# [Exercise objective]
Count every line of the listing where the string "https" occurs, and reply with the count alone.

# [Information shown]
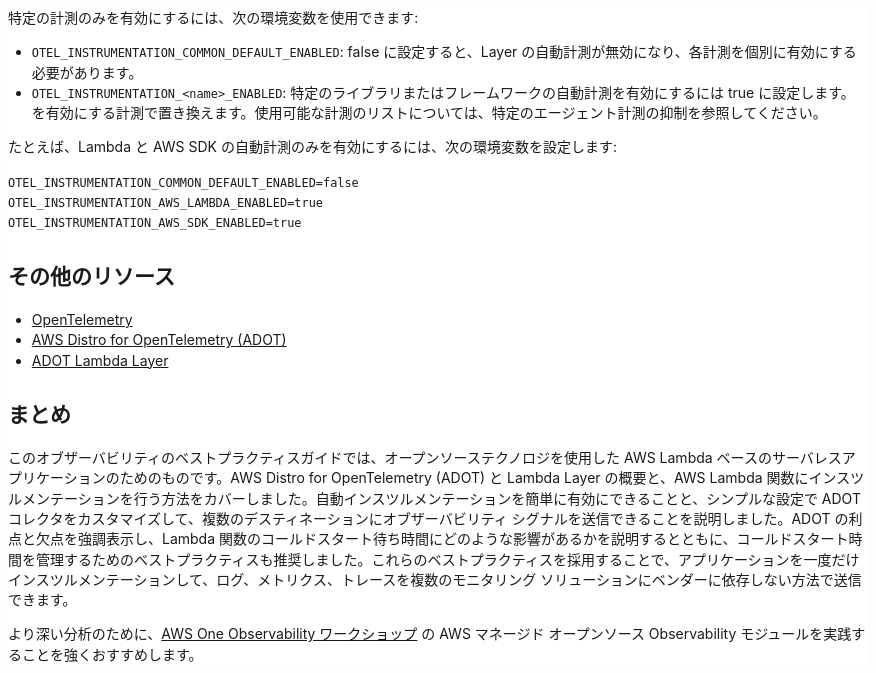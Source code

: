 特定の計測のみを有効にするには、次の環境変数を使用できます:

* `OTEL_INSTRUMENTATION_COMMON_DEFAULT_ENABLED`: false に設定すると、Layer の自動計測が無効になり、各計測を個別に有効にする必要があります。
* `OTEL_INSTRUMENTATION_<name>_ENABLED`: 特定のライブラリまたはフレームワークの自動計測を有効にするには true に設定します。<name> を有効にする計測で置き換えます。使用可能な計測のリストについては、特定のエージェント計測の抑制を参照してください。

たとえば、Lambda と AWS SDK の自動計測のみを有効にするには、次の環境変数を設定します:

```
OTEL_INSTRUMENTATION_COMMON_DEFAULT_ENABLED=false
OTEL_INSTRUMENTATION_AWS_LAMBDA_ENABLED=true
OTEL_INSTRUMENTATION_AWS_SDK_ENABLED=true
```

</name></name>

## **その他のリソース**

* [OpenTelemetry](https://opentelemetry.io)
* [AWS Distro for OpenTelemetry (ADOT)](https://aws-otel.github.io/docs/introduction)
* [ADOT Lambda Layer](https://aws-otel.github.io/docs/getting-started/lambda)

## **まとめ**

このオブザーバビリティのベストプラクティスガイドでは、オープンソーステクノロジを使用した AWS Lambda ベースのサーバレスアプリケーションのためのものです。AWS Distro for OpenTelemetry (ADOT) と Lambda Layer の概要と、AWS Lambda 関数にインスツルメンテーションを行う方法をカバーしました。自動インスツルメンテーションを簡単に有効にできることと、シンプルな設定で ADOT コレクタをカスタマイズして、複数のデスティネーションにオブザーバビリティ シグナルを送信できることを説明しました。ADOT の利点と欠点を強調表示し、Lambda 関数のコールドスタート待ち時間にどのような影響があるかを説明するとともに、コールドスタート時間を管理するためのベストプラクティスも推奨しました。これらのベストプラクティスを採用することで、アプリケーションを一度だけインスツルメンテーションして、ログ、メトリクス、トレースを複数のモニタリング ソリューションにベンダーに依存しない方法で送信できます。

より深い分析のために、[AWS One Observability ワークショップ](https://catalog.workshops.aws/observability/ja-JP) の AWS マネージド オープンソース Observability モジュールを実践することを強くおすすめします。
* * *
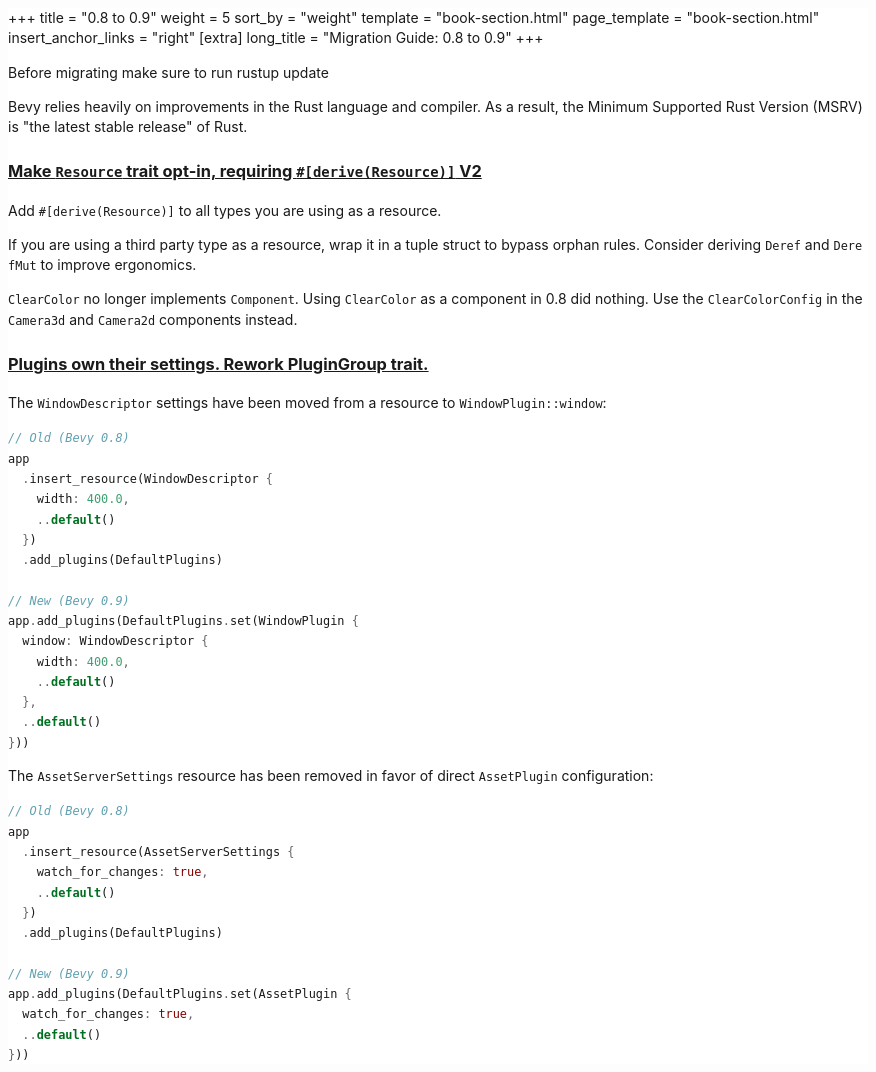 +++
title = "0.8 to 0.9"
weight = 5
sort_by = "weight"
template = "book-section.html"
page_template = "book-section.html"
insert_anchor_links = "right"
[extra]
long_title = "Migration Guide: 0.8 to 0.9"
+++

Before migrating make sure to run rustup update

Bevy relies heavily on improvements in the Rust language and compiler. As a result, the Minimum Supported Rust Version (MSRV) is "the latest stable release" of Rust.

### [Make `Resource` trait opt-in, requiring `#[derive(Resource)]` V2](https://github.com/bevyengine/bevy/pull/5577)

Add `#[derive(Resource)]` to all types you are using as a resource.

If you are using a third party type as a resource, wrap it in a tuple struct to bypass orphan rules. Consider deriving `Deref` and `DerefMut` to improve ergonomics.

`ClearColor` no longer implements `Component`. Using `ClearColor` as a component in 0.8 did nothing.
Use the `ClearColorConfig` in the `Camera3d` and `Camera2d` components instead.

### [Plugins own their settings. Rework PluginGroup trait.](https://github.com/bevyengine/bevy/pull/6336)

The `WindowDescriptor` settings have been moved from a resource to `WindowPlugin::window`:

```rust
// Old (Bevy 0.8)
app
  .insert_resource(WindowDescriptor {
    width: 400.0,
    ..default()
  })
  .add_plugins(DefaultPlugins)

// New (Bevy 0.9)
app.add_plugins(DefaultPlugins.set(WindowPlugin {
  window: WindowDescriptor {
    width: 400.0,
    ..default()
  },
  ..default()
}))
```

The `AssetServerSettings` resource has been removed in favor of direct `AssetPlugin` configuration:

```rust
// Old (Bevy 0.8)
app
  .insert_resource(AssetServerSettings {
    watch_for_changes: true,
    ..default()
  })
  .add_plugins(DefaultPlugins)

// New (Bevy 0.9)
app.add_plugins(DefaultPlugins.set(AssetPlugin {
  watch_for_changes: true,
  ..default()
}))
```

# [Task output]
6